I'm not wild about the binary either, but SMIv3 was chosen back in the days when Moore's Law was just taking off. I think an xml based structure over a reliable TLS or authenticated/encrypted counterpart would be great!
The advantage I get with a PIB is a COPS protocol. The protocol informs me if my transaction succeeded, or not. It enforces a single connection between the client-server so I know the origin of the updates and I get the nice side-effect of concurrency control. It gives me a feedback mechanism on how the policy is doing if I so desire it.
-Diana
-----Original Message-----
From: Randy Bush [mailto:randy@psg.com]
Sent: Monday, March 18, 2002 8:13 AM
To: rap@ops.ietf.org; diffserv@ietf.org
Cc: ipsec-policy@vpnc.org
Subject: why i should like pibs
wearing my iesg hat but being just a stupid operator, i am trying to
understand the pib/mib controversy. fyi, i currently use snmp heavily
for monitoring devices on my network. i configure using large db-driven
code and spew text-based cli to the devices.
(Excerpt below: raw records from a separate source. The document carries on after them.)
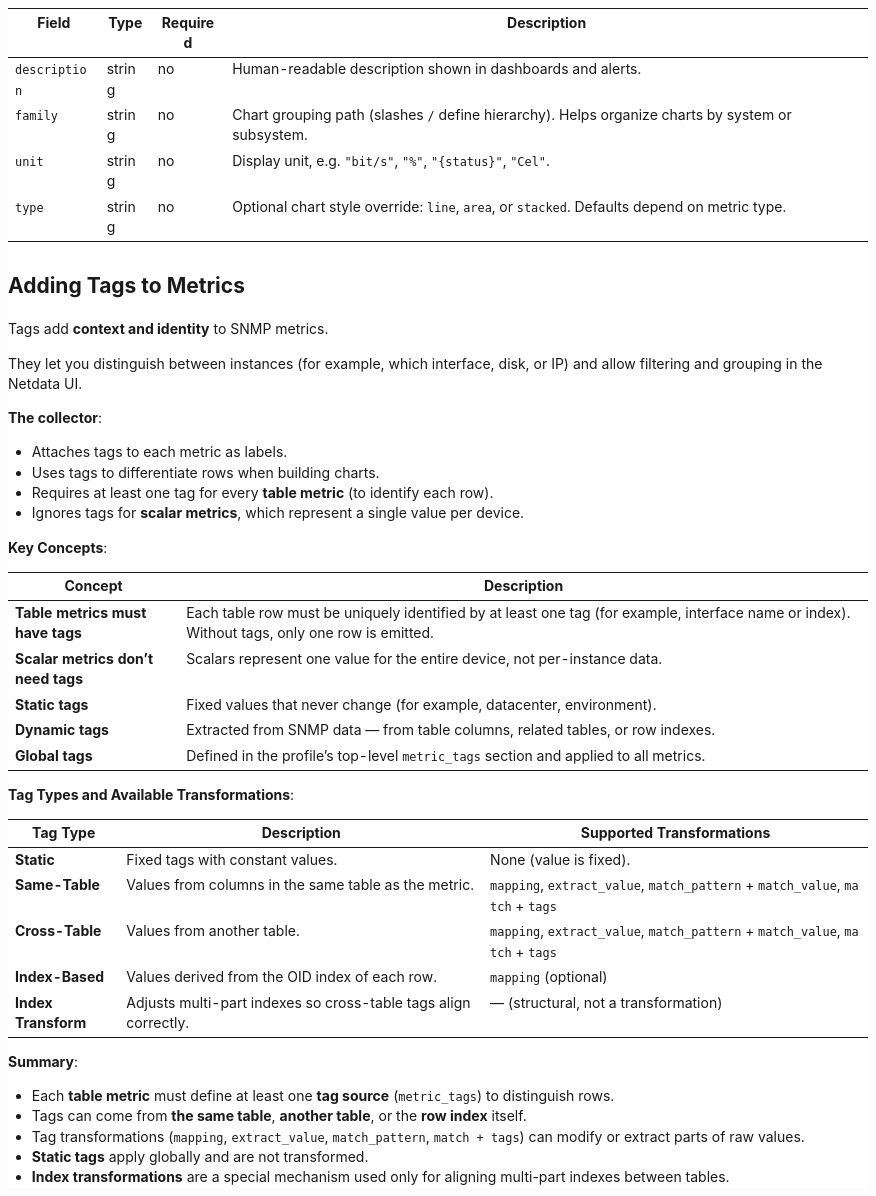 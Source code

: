 | Field         | Type   | Required | Description                                                                                       |
|---------------|--------|----------|---------------------------------------------------------------------------------------------------|
| `description` | string | no       | Human-readable description shown in dashboards and alerts.                                        |
| `family`      | string | no       | Chart grouping path (slashes `/` define hierarchy). Helps organize charts by system or subsystem. |
| `unit`        | string | no       | Display unit, e.g. `"bit/s"`, `"%"`, `"{status}"`, `"Cel"`.                                       |
| `type`        | string | no       | Optional chart style override: `line`, `area`, or `stacked`. Defaults depend on metric type.      |

## Adding Tags to Metrics

Tags add **context and identity** to SNMP metrics.

They let you distinguish between instances (for example, which interface, disk, or IP) and allow filtering and grouping in the Netdata UI.

**The collector**:

- Attaches tags to each metric as labels.
- Uses tags to differentiate rows when building charts.
- Requires at least one tag for every **table metric** (to identify each row).
- Ignores tags for **scalar metrics**, which represent a single value per device.

**Key Concepts**:

| Concept                            | Description                                                                                                                                   |
|------------------------------------|-----------------------------------------------------------------------------------------------------------------------------------------------|
| **Table metrics must have tags**   | Each table row must be uniquely identified by at least one tag (for example, interface name or index). Without tags, only one row is emitted. |
| **Scalar metrics don’t need tags** | Scalars represent one value for the entire device, not per-instance data.                                                                     |
| **Static tags**                    | Fixed values that never change (for example, datacenter, environment).                                                                        |
| **Dynamic tags**                   | Extracted from SNMP data — from table columns, related tables, or row indexes.                                                                |
| **Global tags**                    | Defined in the profile’s top-level `metric_tags` section and applied to all metrics.                                                          |

**Tag Types and Available Transformations**:

| Tag Type            | Description                                                     | Supported Transformations                                                     |
|---------------------|-----------------------------------------------------------------|-------------------------------------------------------------------------------|
| **Static**          | Fixed tags with constant values.                                | None (value is fixed).                                                        |
| **Same-Table**      | Values from columns in the same table as the metric.            | `mapping`, `extract_value`, `match_pattern` + `match_value`, `match` + `tags` |
| **Cross-Table**     | Values from another table.                                      | `mapping`, `extract_value`, `match_pattern` + `match_value`, `match` + `tags` |
| **Index-Based**     | Values derived from the OID index of each row.                  | `mapping` (optional)                                                          |
| **Index Transform** | Adjusts multi-part indexes so cross-table tags align correctly. | — (structural, not a transformation)                                          |

**Summary**:

- Each **table metric** must define at least one **tag source** (`metric_tags`) to distinguish rows.
- Tags can come from **the same table**, **another table**, or the **row index** itself.
- Tag transformations (`mapping`, `extract_value`, `match_pattern`, `match + tags`) can modify or extract parts of raw values.
- **Static tags** apply globally and are not transformed.
- **Index transformations** are a special mechanism used only for aligning multi-part indexes between tables.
let's assume i want to take the leap to a binary, as opposed to textual,
configuration language. i.e. for some reason(s) [which we will PLEASE
NOT discuss here] i decide to move from pushing text-based cli configs
out to pushing a binary format.
hence, i would have to push my vendors to implement snmp/cops writes for
all configuration aspects of all devices. this would be big cost for
both me and for my vendors.
why would cops/pibs be significantly better (remember it has to replace
my current investment, so it can not be 'just as good') than snmp/mibs?